EXERCISE GOAL
Which of the lines below mention the word "hskip"? Pull each one out.

DATA IN THIS EXERCISE
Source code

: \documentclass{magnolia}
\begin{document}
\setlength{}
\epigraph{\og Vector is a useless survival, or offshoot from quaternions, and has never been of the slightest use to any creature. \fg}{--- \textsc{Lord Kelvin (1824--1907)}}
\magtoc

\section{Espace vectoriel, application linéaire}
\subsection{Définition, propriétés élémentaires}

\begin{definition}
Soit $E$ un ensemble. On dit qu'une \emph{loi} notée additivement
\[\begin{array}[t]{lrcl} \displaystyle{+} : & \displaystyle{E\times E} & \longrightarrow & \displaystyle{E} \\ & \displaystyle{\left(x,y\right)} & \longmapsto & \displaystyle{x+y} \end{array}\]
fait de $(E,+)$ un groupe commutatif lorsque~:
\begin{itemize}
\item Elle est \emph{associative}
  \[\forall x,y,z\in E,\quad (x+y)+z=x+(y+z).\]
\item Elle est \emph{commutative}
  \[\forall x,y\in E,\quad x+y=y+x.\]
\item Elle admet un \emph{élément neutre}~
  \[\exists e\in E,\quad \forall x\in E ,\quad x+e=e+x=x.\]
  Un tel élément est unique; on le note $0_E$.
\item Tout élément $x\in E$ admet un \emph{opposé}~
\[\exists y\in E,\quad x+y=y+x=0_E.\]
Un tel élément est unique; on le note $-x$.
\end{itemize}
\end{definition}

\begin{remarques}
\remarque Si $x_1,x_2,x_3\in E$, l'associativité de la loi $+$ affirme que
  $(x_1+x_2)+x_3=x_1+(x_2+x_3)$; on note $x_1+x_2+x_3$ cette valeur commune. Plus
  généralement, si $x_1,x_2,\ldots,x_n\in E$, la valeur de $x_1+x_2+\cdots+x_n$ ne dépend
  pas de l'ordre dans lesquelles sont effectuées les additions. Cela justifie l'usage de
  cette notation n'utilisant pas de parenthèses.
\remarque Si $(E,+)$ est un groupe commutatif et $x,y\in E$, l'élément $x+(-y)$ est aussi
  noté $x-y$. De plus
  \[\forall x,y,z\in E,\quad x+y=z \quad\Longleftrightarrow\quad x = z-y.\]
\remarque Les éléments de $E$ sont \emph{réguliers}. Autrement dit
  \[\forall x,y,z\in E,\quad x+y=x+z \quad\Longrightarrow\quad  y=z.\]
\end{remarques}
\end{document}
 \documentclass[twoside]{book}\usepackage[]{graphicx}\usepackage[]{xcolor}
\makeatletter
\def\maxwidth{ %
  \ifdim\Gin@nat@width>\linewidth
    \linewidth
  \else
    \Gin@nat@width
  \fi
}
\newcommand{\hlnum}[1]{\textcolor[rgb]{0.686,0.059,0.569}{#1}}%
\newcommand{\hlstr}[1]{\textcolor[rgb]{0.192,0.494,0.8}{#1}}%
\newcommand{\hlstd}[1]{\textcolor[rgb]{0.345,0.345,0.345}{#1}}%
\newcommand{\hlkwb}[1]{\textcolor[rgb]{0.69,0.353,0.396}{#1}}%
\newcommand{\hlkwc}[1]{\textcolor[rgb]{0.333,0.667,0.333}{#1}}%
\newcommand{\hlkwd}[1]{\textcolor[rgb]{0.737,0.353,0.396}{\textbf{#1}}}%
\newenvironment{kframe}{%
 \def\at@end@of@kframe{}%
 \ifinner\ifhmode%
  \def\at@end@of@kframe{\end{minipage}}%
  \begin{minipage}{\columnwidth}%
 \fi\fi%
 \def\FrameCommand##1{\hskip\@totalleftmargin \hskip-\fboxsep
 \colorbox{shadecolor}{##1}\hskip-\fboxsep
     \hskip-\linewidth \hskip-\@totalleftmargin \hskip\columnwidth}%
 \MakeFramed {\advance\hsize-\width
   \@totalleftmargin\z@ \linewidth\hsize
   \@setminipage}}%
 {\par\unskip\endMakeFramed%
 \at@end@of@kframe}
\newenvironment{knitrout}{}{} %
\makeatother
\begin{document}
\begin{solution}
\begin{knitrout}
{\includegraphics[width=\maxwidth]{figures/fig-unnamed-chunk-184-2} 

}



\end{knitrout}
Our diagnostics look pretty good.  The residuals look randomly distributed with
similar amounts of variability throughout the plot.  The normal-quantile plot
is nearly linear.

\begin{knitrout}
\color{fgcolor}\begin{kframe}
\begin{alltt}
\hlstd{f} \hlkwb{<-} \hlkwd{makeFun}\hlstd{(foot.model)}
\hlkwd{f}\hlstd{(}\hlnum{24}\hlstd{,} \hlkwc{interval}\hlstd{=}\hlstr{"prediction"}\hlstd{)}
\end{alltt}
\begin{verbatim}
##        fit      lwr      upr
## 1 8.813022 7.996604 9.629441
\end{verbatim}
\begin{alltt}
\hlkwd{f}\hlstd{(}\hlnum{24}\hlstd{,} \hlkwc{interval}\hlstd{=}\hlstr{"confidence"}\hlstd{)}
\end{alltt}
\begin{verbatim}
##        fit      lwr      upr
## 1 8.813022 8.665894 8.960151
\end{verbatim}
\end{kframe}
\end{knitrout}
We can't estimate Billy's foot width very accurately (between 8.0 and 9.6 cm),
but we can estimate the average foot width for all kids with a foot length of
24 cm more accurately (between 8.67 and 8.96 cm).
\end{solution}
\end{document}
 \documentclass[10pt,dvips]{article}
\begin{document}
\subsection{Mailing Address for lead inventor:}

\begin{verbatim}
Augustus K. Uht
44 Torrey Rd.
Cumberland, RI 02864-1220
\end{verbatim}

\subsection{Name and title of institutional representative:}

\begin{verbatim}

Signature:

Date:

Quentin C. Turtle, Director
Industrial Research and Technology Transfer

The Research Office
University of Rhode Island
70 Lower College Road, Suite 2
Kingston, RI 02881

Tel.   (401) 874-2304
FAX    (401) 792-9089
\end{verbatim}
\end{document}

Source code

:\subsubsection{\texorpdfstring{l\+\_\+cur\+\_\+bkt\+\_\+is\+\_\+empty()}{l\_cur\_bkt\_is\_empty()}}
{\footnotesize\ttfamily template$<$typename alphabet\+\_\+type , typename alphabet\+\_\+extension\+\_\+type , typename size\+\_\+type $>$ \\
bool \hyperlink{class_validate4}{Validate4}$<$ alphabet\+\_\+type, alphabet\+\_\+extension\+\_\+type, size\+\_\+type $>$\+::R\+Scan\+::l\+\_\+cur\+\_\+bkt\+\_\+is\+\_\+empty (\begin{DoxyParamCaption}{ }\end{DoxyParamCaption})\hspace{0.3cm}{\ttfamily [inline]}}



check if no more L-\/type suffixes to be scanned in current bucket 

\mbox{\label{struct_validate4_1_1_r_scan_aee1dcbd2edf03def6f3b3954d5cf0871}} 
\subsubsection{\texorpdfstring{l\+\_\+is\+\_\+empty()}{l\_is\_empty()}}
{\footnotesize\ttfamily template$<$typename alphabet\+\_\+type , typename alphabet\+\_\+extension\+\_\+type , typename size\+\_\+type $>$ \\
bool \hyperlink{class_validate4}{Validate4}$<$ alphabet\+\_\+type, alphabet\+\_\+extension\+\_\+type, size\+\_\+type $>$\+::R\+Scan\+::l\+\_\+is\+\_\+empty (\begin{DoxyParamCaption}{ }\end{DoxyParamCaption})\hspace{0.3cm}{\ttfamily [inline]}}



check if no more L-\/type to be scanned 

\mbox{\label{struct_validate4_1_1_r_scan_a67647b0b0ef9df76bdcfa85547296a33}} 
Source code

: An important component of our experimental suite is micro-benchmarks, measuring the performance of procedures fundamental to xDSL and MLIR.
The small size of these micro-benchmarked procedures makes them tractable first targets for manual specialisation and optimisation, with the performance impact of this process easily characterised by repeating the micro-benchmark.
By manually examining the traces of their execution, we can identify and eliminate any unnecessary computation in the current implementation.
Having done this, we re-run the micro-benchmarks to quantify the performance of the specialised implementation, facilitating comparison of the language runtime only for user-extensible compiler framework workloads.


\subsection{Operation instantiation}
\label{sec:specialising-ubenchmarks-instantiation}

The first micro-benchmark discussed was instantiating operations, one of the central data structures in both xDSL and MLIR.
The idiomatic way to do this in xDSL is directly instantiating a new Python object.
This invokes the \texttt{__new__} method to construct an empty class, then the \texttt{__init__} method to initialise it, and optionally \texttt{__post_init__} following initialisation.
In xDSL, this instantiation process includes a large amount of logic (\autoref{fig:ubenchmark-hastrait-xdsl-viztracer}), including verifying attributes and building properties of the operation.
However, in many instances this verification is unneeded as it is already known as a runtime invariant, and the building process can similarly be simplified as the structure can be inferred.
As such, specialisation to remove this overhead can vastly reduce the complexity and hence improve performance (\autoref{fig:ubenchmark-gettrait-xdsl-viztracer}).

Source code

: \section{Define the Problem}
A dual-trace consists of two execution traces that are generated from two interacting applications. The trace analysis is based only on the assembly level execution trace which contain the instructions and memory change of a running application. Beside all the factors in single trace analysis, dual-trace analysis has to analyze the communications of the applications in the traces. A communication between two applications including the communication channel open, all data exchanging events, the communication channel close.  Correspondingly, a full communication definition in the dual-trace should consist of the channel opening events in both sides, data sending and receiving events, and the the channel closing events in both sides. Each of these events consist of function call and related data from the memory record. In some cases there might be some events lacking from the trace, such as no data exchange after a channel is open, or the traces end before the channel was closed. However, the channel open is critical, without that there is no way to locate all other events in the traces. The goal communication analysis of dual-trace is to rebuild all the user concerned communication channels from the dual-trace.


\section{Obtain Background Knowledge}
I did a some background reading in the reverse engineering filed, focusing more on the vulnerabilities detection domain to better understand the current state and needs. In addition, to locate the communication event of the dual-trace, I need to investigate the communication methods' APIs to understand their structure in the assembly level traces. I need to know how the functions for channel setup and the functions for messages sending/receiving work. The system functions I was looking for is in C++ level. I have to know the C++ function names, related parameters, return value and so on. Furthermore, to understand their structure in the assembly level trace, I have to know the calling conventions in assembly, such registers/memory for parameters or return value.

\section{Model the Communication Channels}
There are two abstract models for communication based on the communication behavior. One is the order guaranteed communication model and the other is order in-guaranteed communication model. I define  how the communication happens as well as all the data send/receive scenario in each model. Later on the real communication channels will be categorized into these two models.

RESPONSE BELOW
 \def\FrameCommand##1{\hskip\@totalleftmargin \hskip-\fboxsep
 \colorbox{shadecolor}{##1}\hskip-\fboxsep
     \hskip-\linewidth \hskip-\@totalleftmargin \hskip\columnwidth}%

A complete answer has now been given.